Source texts of formatted documents:
+--

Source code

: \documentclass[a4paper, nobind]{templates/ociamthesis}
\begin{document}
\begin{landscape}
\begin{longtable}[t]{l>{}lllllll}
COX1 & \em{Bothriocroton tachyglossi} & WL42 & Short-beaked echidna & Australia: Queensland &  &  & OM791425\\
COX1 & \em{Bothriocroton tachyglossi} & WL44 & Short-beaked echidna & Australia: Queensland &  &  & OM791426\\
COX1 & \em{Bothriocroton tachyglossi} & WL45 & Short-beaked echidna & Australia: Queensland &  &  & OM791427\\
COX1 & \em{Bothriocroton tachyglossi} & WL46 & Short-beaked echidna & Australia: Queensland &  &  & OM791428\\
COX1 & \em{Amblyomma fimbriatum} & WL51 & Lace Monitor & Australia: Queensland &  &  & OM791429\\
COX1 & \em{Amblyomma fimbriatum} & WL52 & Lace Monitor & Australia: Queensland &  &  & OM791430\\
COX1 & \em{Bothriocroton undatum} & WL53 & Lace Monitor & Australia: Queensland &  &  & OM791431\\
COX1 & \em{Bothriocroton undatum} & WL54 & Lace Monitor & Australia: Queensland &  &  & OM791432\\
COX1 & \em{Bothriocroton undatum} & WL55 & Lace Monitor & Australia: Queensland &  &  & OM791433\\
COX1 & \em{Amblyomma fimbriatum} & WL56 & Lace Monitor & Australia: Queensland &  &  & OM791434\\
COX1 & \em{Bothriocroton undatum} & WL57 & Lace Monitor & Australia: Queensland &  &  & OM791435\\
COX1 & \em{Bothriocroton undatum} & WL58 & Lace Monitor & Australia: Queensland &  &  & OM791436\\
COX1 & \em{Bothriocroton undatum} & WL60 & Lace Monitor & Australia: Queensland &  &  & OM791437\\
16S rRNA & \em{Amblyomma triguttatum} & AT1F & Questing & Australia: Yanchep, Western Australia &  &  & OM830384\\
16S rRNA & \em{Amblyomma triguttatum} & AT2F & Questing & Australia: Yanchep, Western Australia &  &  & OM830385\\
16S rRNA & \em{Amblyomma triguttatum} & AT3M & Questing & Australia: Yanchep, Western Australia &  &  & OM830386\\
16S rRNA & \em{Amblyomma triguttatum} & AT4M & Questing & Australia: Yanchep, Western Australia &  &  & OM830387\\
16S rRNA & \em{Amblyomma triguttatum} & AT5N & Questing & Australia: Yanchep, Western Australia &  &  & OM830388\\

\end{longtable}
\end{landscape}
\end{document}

+--

Exercise aim: In the entries, find the line containing "WL52 & Lace" and output it and all remaining lines exactly.

Answer for the task:
COX1 & \em{Amblyomma fimbriatum} & WL52 & Lace Monitor & Australia: Queensland &  &  & OM791430\\
COX1 & \em{Bothriocroton undatum} & WL53 & Lace Monitor & Australia: Queensland &  &  & OM791431\\
COX1 & \em{Bothriocroton undatum} & WL54 & Lace Monitor & Australia: Queensland &  &  & OM791432\\
COX1 & \em{Bothriocroton undatum} & WL55 & Lace Monitor & Australia: Queensland &  &  & OM791433\\
COX1 & \em{Amblyomma fimbriatum} & WL56 & Lace Monitor & Australia: Queensland &  &  & OM791434\\
COX1 & \em{Bothriocroton undatum} & WL57 & Lace Monitor & Australia: Queensland &  &  & OM791435\\
COX1 & \em{Bothriocroton undatum} & WL58 & Lace Monitor & Australia: Queensland &  &  & OM791436\\
COX1 & \em{Bothriocroton undatum} & WL60 & Lace Monitor & Australia: Queensland &  &  & OM791437\\
16S rRNA & \em{Amblyomma triguttatum} & AT1F & Questing & Australia: Yanchep, Western Australia &  &  & OM830384\\
16S rRNA & \em{Amblyomma triguttatum} & AT2F & Questing & Australia: Yanchep, Western Australia &  &  & OM830385\\
16S rRNA & \em{Amblyomma triguttatum} & AT3M & Questing & Australia: Yanchep, Western Australia &  &  & OM830386\\
16S rRNA & \em{Amblyomma triguttatum} & AT4M & Questing & Australia: Yanchep, Western Australia &  &  & OM830387\\
16S rRNA & \em{Amblyomma triguttatum} & AT5N & Questing & Australia: Yanchep, Western Australia &  &  & OM830388\\

\end{longtable}
\end{landscape}
\end{document}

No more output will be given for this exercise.